Cover Story: Growing Roots and Wings

Building new schools, creating new communities in Cincinnati

Mar 24, 2004 at 2:06 pm
Woodrow J. Hinton and Sean Hughes



Dream with us a little. Dream of a school — your neighborhood school, the one you still attend, the one you attended years ago.

Think of what you'd like there. A bookstore and coffee shop? Adult computer classes, art classes? A YMCA? A community health clinic? A professional theater company to lead student drama classes during the day and mount its own productions at night?

Here's the rub. If you live in Cincinnati, you don't have to wake up.

In the next 10 years every school in the Cincinnati Public School (CPS) district will be entirely renovated or rebuilt into a "community learning center" — an amalgam of school and community center — that will operate 12-15 hours a day, seven days a week.

These centers are to be focal points in Cincinnati's neighborhoods, the community lifting its children when parents alone don't have the resources, while the promise of youth and change in turn lifts community elders.

CPS Board Member Jack Gilligan brought the idea to Cincinnati from New York, where he saw the revolutionary centers help poor, urban communities pool their strengths to support their children.

An illustration: When students went home with eyeglasses from a school's new health clinic, parents took younger siblings to the school to ask for the same. When they couldn't afford the care, they volunteered in the lunchroom. The community tapped and shared its resources and that, in essence, is what the new centers are all about.

What's even more amazing is that the communities themselves are designing the community learning centers. Residents, teachers, parents, business leaders, social workers — everyone is being drawn into the process, because everyone has something to contribute.

In turn, the centers will offer something for everyone, from GED and art classes to a more closely-knit community with better educated students. The community engagement process allows people to redesign not just their schools but the way their whole community works.

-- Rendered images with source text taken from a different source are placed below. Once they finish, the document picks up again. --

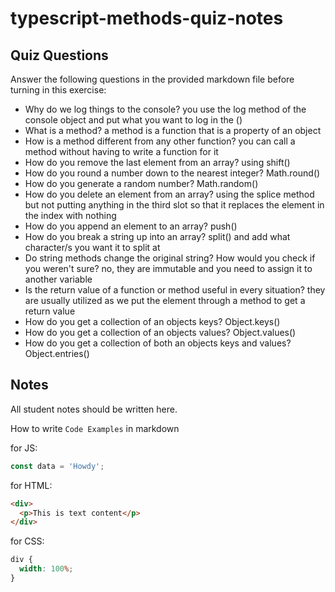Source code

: # typescript-methods-quiz-notes

## Quiz Questions

Answer the following questions in the provided markdown file before turning in this exercise:

- Why do we log things to the console?
  you use the log method of the console object and put what you want to log in the ()
- What is a method?
  a method is a function that is a property of an object
- How is a method different from any other function?
  you can call a method without having to write a function for it
- How do you remove the last element from an array?
  using shift()
- How do you round a number down to the nearest integer?
  Math.round()
- How do you generate a random number?
  Math.random()
- How do you delete an element from an array?
  using the splice method but not putting anything in the third slot so that it replaces the element in the index with nothing
- How do you append an element to an array?
  push()
- How do you break a string up into an array?
  split() and add what character/s you want it to split at
- Do string methods change the original string? How would you check if you weren't sure?
  no, they are immutable and you need to assign it to another variable
- Is the return value of a function or method useful in every situation?
  they are usually utilized as we put the element through a method to get a return value
- How do you get a collection of an objects keys?
  Object.keys()
- How do you get a collection of an objects values?
  Object.values()
- How do you get a collection of both an objects keys and values?
  Object.entries()

## Notes

All student notes should be written here.

How to write `Code Examples` in markdown

for JS:

```javascript
const data = 'Howdy';
```

for HTML:

```html
<div>
  <p>This is text content</p>
</div>
```

for CSS:

```css
div {
  width: 100%;
}
```
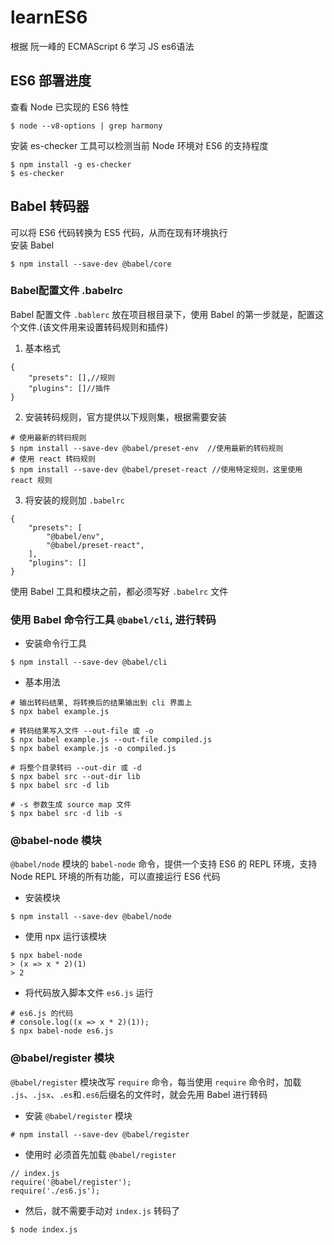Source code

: # learnES6
根据 阮一峰的 ECMAScript 6 学习 JS es6语法
## ES6 部署进度
查看 Node 已实现的 ES6 特性	
```
$ node --v8-options | grep harmony
```
安装 es-checker 工具可以检测当前 Node 环境对 ES6 的支持程度
```
$ npm install -g es-checker
$ es-checker
```
## Babel 转码器
可以将 ES6 代码转换为 ES5 代码，从而在现有环境执行<br>
安装 Babel<br>
```
$ npm install --save-dev @babel/core
```
### Babel配置文件 .babelrc
Babel 配置文件 `.bablerc` 放在项目根目录下，使用 Babel 的第一步就是，配置这个文件.(该文件用来设置转码规则和插件)
1. 基本格式
```
{
	"presets": [],//规则
	"plugins": []//插件
}
```
2. 安装转码规则，官方提供以下规则集，根据需要安装
```
# 使用最新的转码规则
$ npm install --save-dev @babel/preset-env  //使用最新的转码规则
# 使用 react 转码规则
$ npm install --save-dev @babel/preset-react //使用特定规则，这里使用 react 规则
```
3. 将安装的规则加 `.babelrc`
```
{
	"presets": [
		"@babel/env",
		"@babel/preset-react",
	],
	"plugins": []
}
```
使用 Babel 工具和模块之前，都必须写好 `.babelrc` 文件

### 使用 Babel 命令行工具 `@babel/cli`, 进行转码
* 安装命令行工具
```
$ npm install --save-dev @babel/cli
```
* 基本用法
```
# 输出转码结果, 将转换后的结果输出到 cli 界面上
$ npx babel example.js 

# 转码结果写入文件 --out-file 或 -o
$ npx babel example.js --out-file compiled.js
$ npx babel example.js -o compiled.js

# 将整个目录转码 --out-dir 或 -d
$ npx babel src --out-dir lib
$ npx babel src -d lib

# -s 参数生成 source map 文件
$ npx babel src -d lib -s
```

### @babel-node 模块
`@babel/node` 模块的 `babel-node` 命令，提供一个支持 ES6 的 REPL 环境，支持 Node REPL 环境的所有功能，可以直接运行 ES6 代码
* 安装模块
```
$ npm install --save-dev @babel/node
```
* 使用 npx 运行该模块
```
$ npx babel-node
> (x => x * 2)(1)
> 2
```
* 将代码放入脚本文件 `es6.js` 运行
```
# es6.js 的代码
# console.log((x => x * 2)(1));
$ npx babel-node es6.js
```

### @babel/register 模块
`@babel/register` 模块改写 `require` 命令，每当使用 `require` 命令时，加载 `.js`、`.jsx`、`.es`和`.es6`后缀名的文件时，就会先用 Babel 进行转码
* 安装 `@babel/register` 模块
```
# npm install --save-dev @babel/register
```
* 使用时 必须首先加载 `@babel/register`
```
// index.js
require('@babel/register');
require('./es6.js');
```
* 然后，就不需要手动对 `index.js` 转码了
```
$ node index.js
```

"The park board, the recreation commission, the board of health, the library board — all of them are doing things in the neighborhood but not always in a coordinated fashion," Gilligan says. "To get them thinking in terms of not just doing their own thing their own way but coming into a community effort and joining a community effort — that will make the total impact greater than the sum of the parts."

In fact, everything having to do with the new initiative seems that way — aspects complementing each other and creating something greater than their sum.

Guiding the community engagement processes is CPS consultant Darlene Kamine, whom Gilligan calls the "mother bee" of the process. She says community learning centers are spreading nationwide; there are already about 8,000.

But Cincinnati is among the very few with a "three-pronged approach" to the new centers, Kamine says. The first prong is the centers themselves; the second is the community engagement process; the third is a facilities master plan that will renovate or rebuild every school building in the district.

Not a minute too soon
And it's a good thing, too. No one's blind to the fact that Cincinnati's public schools, like most schools in urban centers across the country, aren't faring well. Our educational institutions, as well as the students they struggle to serve, are failing many of their tests.

Gilligan, who served as Ohio's governor from 1971-75, has some insight into the decline.

"Urban centers in Ohio, as well as most of the rest of the country, are confronted by the fact that the power and the legislative bodies are concentrated in the suburban areas, because that's where the people are — the people who vote and pay taxes," he says. "State policies by and large have tended to reflect that political fact."

In fact, CPS will shrink from 69 to 66 schools because of declining enrollment district-wide.

"Too many people in legislative bodies and administrative offices at the state level haven't realized they cannot possibly afford to neglect this big element," Gilligan says. "If these kids aren't educated and motivated and incorporated into the life of the community, they are going to be a great drag on the future of the community."

Half or fewer than half of the kids who enter public high schools in Cincinnati graduate with a diploma, he says. That number's on par with other urban centers around the country.

"The inner city kids quite literally do not have available the kind of support mechanisms that are available to the suburban children, beginning with family structures and home life," Gilligan says.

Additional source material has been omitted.